If you see the GPU times are short and regular, but the CPU times are dominating and causing you to miss frame syncs, take a look at your texture loading/frame preparation algorithms.
See the official usage documentation for more information.
ARM Mobile Studio
Another useful ARM device profiler is ARM Mobile Studio. Some developers may prefer it to the Snapdragon Profiler, but it can be used in similar ways. See the official usage documentation.
Android GPU Inspector
The Android GPU Inspector is a new tool developed by Google and specifically designed to help you get the best performance out of your game with both OpenGL and Vulkan. It is currently in a developer preview state and may take some work to get set up and is currently only working on a handful of devices. It promises to be one of the major tools to use for graphics profiling in the future. See the official documentation.
ARC Overview Tracing
There’s also a more generalized tool - ARC Overview Tracing - that works similarly to the above ARC Graphics Tracing tool. This tracer will provide high-level metrics about an app and ChromeOS performance. Read outs will show you FPS of the app and of Chrome itself, as well as CPU usage, GPU usage, power consumption, and more. You can run the tool multiple times and see graphs for each run overlaid together with colors to differentiate them. Each tracing model will be saved to your Downloads folder and can be reimported for future comparisons. For general app health checks, ARC Overview Tracing is a good place to start.

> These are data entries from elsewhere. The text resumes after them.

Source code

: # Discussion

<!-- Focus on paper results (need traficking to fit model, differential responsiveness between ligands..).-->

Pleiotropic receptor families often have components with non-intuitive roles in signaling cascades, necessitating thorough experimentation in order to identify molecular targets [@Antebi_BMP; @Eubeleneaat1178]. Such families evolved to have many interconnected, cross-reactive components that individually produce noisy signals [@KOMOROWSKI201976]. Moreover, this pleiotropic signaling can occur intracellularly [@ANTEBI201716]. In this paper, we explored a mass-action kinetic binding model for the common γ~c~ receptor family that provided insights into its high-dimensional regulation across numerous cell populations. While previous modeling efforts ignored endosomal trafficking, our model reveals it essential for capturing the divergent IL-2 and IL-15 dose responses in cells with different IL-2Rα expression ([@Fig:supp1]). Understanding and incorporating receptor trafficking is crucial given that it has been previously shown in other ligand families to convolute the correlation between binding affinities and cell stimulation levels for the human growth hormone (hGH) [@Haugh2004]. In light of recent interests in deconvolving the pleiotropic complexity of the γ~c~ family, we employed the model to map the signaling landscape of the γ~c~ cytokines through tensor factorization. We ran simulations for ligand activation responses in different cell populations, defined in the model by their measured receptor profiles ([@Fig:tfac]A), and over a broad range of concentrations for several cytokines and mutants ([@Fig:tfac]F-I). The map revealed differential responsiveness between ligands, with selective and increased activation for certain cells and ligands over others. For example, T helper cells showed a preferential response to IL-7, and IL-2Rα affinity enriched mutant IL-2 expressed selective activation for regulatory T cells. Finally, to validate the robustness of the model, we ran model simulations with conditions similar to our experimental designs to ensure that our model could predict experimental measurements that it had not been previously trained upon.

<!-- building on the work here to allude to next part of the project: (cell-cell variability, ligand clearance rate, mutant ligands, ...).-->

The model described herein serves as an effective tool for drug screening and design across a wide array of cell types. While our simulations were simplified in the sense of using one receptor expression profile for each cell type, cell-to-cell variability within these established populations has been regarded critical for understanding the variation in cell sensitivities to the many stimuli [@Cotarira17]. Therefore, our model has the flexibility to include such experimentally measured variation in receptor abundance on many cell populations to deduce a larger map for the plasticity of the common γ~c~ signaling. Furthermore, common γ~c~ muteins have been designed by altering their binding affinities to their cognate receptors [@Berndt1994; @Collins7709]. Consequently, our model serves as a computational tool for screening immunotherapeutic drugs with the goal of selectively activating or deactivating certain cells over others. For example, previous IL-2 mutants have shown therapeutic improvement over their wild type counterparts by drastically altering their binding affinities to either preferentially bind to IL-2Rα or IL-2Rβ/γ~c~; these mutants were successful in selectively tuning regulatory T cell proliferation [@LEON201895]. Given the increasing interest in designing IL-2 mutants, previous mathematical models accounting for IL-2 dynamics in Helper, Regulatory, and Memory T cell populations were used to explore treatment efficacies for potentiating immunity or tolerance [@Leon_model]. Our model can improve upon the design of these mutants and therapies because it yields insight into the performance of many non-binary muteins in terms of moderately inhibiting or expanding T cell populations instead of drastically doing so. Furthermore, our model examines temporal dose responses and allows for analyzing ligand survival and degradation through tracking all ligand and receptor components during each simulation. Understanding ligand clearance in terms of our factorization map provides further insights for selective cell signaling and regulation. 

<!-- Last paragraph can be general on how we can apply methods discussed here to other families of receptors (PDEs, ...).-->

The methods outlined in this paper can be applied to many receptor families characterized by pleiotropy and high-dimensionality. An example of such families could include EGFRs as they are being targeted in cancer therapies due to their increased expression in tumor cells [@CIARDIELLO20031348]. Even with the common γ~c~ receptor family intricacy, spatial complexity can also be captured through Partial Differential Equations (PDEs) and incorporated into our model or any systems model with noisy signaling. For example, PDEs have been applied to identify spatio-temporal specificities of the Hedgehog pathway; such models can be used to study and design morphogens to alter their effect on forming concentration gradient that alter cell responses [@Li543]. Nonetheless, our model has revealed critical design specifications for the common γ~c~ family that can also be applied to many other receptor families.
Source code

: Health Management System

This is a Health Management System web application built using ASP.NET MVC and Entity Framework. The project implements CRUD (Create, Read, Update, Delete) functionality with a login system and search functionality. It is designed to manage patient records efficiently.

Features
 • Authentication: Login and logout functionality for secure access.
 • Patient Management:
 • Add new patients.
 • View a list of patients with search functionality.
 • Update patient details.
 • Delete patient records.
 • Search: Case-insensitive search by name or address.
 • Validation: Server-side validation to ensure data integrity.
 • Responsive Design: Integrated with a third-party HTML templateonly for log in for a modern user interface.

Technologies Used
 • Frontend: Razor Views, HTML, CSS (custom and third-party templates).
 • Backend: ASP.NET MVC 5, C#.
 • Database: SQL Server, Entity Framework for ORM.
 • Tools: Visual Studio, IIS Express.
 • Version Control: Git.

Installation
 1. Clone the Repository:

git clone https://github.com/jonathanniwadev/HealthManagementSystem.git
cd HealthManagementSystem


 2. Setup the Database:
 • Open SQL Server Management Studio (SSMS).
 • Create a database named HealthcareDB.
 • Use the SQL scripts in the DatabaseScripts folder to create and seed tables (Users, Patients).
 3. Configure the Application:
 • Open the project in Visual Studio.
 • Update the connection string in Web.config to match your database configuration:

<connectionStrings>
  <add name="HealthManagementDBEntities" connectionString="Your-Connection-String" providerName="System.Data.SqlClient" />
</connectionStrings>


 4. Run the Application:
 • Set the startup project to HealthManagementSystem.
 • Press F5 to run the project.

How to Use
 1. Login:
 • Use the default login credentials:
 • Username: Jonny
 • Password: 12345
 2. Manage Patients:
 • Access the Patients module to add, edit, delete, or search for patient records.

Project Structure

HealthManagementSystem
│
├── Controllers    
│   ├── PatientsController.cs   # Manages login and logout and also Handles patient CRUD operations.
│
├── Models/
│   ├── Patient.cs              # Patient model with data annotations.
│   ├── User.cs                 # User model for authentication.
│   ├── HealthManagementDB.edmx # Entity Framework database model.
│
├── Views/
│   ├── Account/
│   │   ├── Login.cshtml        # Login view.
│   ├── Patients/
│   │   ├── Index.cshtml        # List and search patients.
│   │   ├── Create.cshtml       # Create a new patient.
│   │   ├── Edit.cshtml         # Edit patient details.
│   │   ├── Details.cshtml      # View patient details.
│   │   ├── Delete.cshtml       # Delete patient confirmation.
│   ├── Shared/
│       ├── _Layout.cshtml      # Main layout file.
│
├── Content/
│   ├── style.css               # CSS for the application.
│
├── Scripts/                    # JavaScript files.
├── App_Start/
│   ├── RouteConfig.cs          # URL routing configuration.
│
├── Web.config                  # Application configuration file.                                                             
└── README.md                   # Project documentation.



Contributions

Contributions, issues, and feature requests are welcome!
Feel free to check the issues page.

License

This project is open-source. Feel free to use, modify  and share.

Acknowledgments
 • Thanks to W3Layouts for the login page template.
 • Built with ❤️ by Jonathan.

Visit chrome://arc-overview-tracing
in the browser on ChromeOS to access this tool.
Next steps
So maybe you’ve found some bottlenecks but are not sure what to do about them. Or you’ve found and addressed them, but you’re not sure where to go next. Below, we’ve compiled a list of general Android and engine specific tips and resources for you.
General tips
The Android Developers portal has some great tips for boosting the performance of your application. Load time considerations, how to utilize multithreading, handling input lag, and more can be found there.
Remember to profile early and profile often, especially if you are targeting less powerful machines or pushing the boundaries of high-end architecture. Keeping track of your app’s performance stats will aid you in identifying which changes tanked your frame rate and which are helping you maintain that smooth experience you’re aiming for.
Unity engine
On top of their general Android docs, Unity provides Chrome OS-specific docs to help you create a performant ChromeOS application using their engine. Check out their ChromeOS docs on getting started, input, debugging, and building which includes how to create x86 builds. For their content on performance, see understanding optimization and their course on performance and optimization.
Consider reading ARM’s guide on profiling and optimizing Unity games and their associated best practices. This will lead you through the process of profiling an example game in Unity with the Streamline tool, a facet of the ARM Mobile Studio.
Unreal engine
Unreal has written it’s own performance guidelines and tips and tricks docs that teach you how to best leverage many of the options and settings that the engine provides. Here you’ll find things like Level of Detail tricks, how to get the most out of lighting, step by step guides on material quality settings and shaders, among other suggestions.
For more graphics based optimizations, ARM has written a guide for optimizing mobile games. General optimization tips as well as Unreal specific graphics considerations can be found here.